What is the maximum number of parameters that can be used before performance is reduced?
Is there a way to tell LINQ to send the array as 1 parameter rather than 100 parameters?

Here is my full modified query:

Dim totMins = db.jobs _
   .Where(Function(j) ids.Contains(j.id)) _
   .GroupBy(Function(wo) wo.id) _
   .ToDictionary(Function(g) g.Key, Function(g) g.Sum(Function(wo) wo.DurationMin))

Before I had a forEach loop and did over 100 database calls to get each total, so I thought this Dictionary approach would be better.

Edit

As mentioned in my comments, I was having an issue with the SQL excecuting multiple times (seemingly indefinatly)
I solved the issue by projecting into an anonymous object and calling ToArray to execute the Linq instead.

Dim totMins = db.Jobs _
    .Where(Function(j) ids.Contains(j.id)) _
    .GroupBy(Function(j) j.id) _
    .Select(Function(g) New With {g.Key, .Sum = g.Sum(Function(j) j.DurationMin)}) _
    .ToArray() _
    .ToDictionary(Function(g) g.Key, Function(g) g.Sum)
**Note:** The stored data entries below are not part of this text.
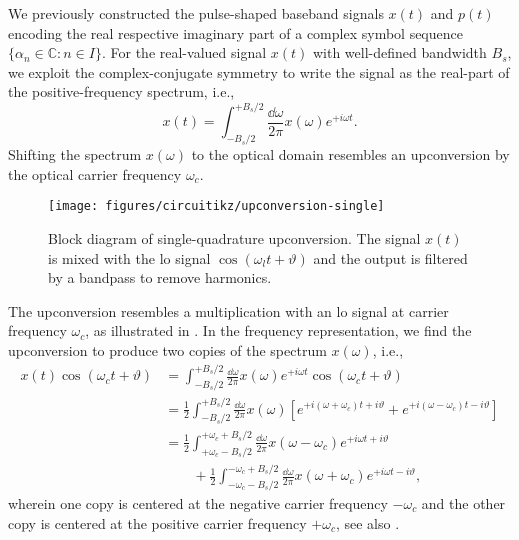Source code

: We previously constructed the pulse-shaped baseband signals $x(t)$ and $p(t)$ encoding the real respective imaginary part of a complex symbol sequence $\{\alpha_n\in\mathbb{C}\colon n\in I\}$.
For the real-valued signal $x(t)$ with well-defined bandwidth $B_s$, we exploit the complex-conjugate symmetry to write the signal as the real-part of the positive-frequency spectrum, i.e.,
\begin{equation}
	x(t)
	=
	\int_{-B_s/2}^{+B_s/2}
	\frac{\dd{\omega}}{2\pi}
	x(\omega)
	e^{+i\omega t}
	.
\end{equation}
Shifting the spectrum $x(\omega)$ to the optical domain resembles an upconversion by the optical carrier frequency $\omega_c$.
\begin{figure}[htb]
	\centering
	\texttt{[image: figures/circuitikz/upconversion-single]}
	\caption{Block diagram of single-quadrature upconversion. The signal $x(t)$ is mixed with the \gls{lo} signal $\cos(\omega_lt+\vartheta)$ and the output is filtered by a bandpass to remove harmonics.}\label{fig:upconversion_single}
\end{figure}
The upconversion resembles a multiplication with an \gls{lo} signal at carrier frequency $\omega_c$, as illustrated in .
In the frequency representation, we find the upconversion to produce two copies of the spectrum $x(\omega)$, i.e.,
\begin{equation}
	\begin{split}
		x(t)
		\cos(\omega_ct+\vartheta)
		&=
		\int_{-B_s/2}^{+B_s/2}
		\frac{\dd{\omega}}{2\pi}
		x(\omega)
		e^{+i\omega t}
		\cos(\omega_ct+\vartheta)
		\\
		&=
		\frac{1}{2}
		\int_{-B_s/2}^{+B_s/2}
		\frac{\dd{\omega}}{2\pi}
		x(\omega)
		\left[
			e^{+i(\omega+\omega_c)t+i\vartheta}
			+
			e^{+i(\omega-\omega_c)t-i\vartheta}
		\right]
		\\
		&=
		\frac{1}{2}
		\int_{+\omega_c-B_s/2}^{+\omega_c+B_s/2}
		\frac{\dd{\omega}}{2\pi}
		x(\omega-\omega_c)
		e^{+i\omega t+i\vartheta}
		\\
		&\qquad+
		\frac{1}{2}
		\int_{-\omega_c-B_s/2}^{-\omega_c+B_s/2}
		\frac{\dd{\omega}}{2\pi}
		x(\omega+\omega_c)
		e^{+i\omega t-i\vartheta}
		,
	\end{split}
	\label{eq:upconversion_real}
\end{equation}
wherein one copy is centered at the negative carrier frequency $-\omega_c$ and the other copy is centered at the positive carrier frequency $+\omega_c$, see also .
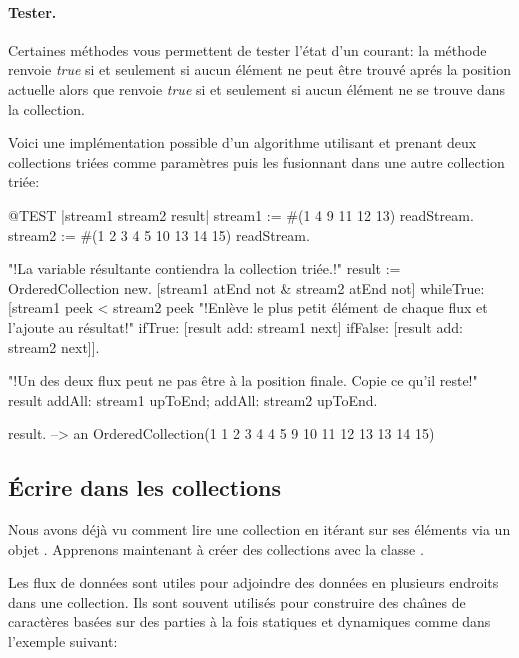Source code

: \documentclass[a4paper,10pt,twoside]{book}
\begin{document}
\paragraph{Tester.} Certaines m\'ethodes vous permettent de tester l'\'etat d'un \stream courant: 
la m\'ethode  renvoie \emph{true} si et seulement si aucun \'el\'ement ne peut \^etre trouv\'e apr\'es la position actuelle alors que  renvoie \emph{true} si et seulement si aucun \'el\'ement ne se trouve dans la collection.

Voici une impl\'ementation possible d'un algorithme utilisant  et prenant deux collections tri\'ees comme param\`etres puis les fusionnant dans une autre collection tri\'ee:

\begin{code}{@TEST |stream1 stream2 result|}
stream1 := #(1 4 9 11 12 13) readStream.
stream2 := #(1 2 3 4 5 10 13 14 15) readStream.

"!La variable r\'esultante contiendra la collection tri\'ee.!"
result := OrderedCollection new.
[stream1 atEnd not & stream2 atEnd not]
  whileTrue: [stream1 peek < stream2 peek
    "!Enl\`eve le plus petit \'el\'ement de chaque flux et l'ajoute au r\'esultat!"
    ifTrue: [result add: stream1 next]
    ifFalse: [result add: stream2 next]].

"!Un des deux flux peut ne pas \^etre \`a la position finale. Copie ce qu'il reste!"
result
  addAll: stream1 upToEnd;
  addAll: stream2 upToEnd.

result. -->   an OrderedCollection(1 1 2 3 4 4 5 9 10 11 12 13 13 14 15)
\end{code}

\subsection{\'Ecrire dans les collections}

Nous avons d\'ej\`a vu comment lire une collection en it\'erant sur ses
\'el\'ements via un objet . Apprenons maintenant \`a cr\'eer
des collections avec la classe .

Les flux de donn\'ees  sont utiles pour adjoindre des donn\'ees en plusieurs endroits dans une collection. Ils sont souvent utilis\'es pour construire des cha\^{\i}nes de caract\`eres bas\'ees sur des parties \`a la fois statiques et dynamiques comme dans l'exemple suivant:
\end{document}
I can only assume that ToArray and ToDictonary handle the deferred execution of Linq-to-SQL differently, and for some reason ToDictonary was performing multiple select queries

Luke T O'Brien
  • 2,565
  • 3
  • 26
  • 38
  • 1
    How did you come to conclusion that sending 100 parameters is slow? – Evaldas Buinauskas Jun 27 '17 at 11:22
  • If the execution is slow the only way to figure out why is by analyzing the execution plan for the actual query. Use Sql Profiler and capture the query as it is executed. Copy that query with parameter values to SSMS and get the Actual Execution Plan and analyze that. – Igor Jun 27 '17 at 11:23
  • If the ids are in a range you can use Between in the SQL query. Sending the array to a stored procedure is another solution. – jdweng Jun 27 '17 at 11:25
  • How many jobs are there (roughly)? I've once had a similar thing to do and it turned out that it was much faster to first get *all* jobs into a cache object and then do the filtering and sorting locally. This depends on the amount of data, of course. Another approach would be a parametrized stored procedure in your DB, you can easily use them with LINQ. – Rob Jun 27 '17 at 11:26
  • 1
    `Contains` isn't slow, as long as the `ID` column is indexed. Without an index *all* data access will be slow – Panagiotis Kanavos Jun 27 '17 at 11:29
  • BTW nothing is slower than trying to load items one by one in memory. It will be 100 times slower *at least*. That's because the *round-trip* takes more than the query itself. It will be a lot worse without indexes, as each query will have to scan the entire table. – Panagiotis Kanavos Jun 27 '17 at 11:31
  • @PanagiotisKanavos not sure about current version of EF, but `Contains` is known to be slow because of Entity Framework sql generation, not even because of `IN` query. As I remember, Contains against about 10K elements might took 10-15 seconds, of which only several milliseconds was actually executing query by database. – Evk Jun 27 '17 at 11:38
  • @Evk this [has changed](https://stackoverflow.com/a/7936350/134204) in EF6 - EF didn't use an `IN` statement until EF6. That was 4 years ago. The *current* version is EF Core with doesn't need .NET Core and includes other interesting tricks [like this one](https://www.brentozar.com/archive/2017/05/case-entity-framework-cores-odd-sql/) to batch inserts. This time it seems the trick works, and insert speed improves by 250% – Panagiotis Kanavos Jun 27 '17 at 11:53
  • @EvaldasBuinauskas I just thought it was. I have read https://visualstudiomagazine.com/articles/2010/06/24/five-tips-linq-to-sql.aspx?admgarea=features, Tip #4 Keep the Number of Parameters Down - I'm also having an issue with the query seems to be stuck in a loop and executing over and over, but I guess that is something else.
    Also just to say that we are using Linq to SQL not EF, don't know if there is a difference with the provider
    – Luke T O'Brien Jun 27 '17 at 12:07
  • *I guess* -- that's a feeble basis for a Stack Overflow question. Anyway, LINQ-to-SQL has a built-in limit of 2100 parameters. – Gert Arnold Jun 27 '17 at 12:18
  • Why not just send `Xml` into the database, it only requires one string to be sent in... Then you can pull out what you need and only make one call... – Trevor Jun 27 '17 at 13:14
  • @Codexer I did think about concatenating a string, but then how do I get Linq to generate the SQL? – Luke T O'Brien Jun 27 '17 at 14:00
  • Why do you need Linq to generate it, let the DBMS generate what you would need and spit it out. Then theres no need to do any Linq... – Trevor Jun 27 '17 at 15:23

2 Answers2

2

Sending over 100 parameters to the database is I guess slow

Sending 100 parameters to database is not slower than any other approach that you may take, because you would need to transfer the data for these parameters one way or the other.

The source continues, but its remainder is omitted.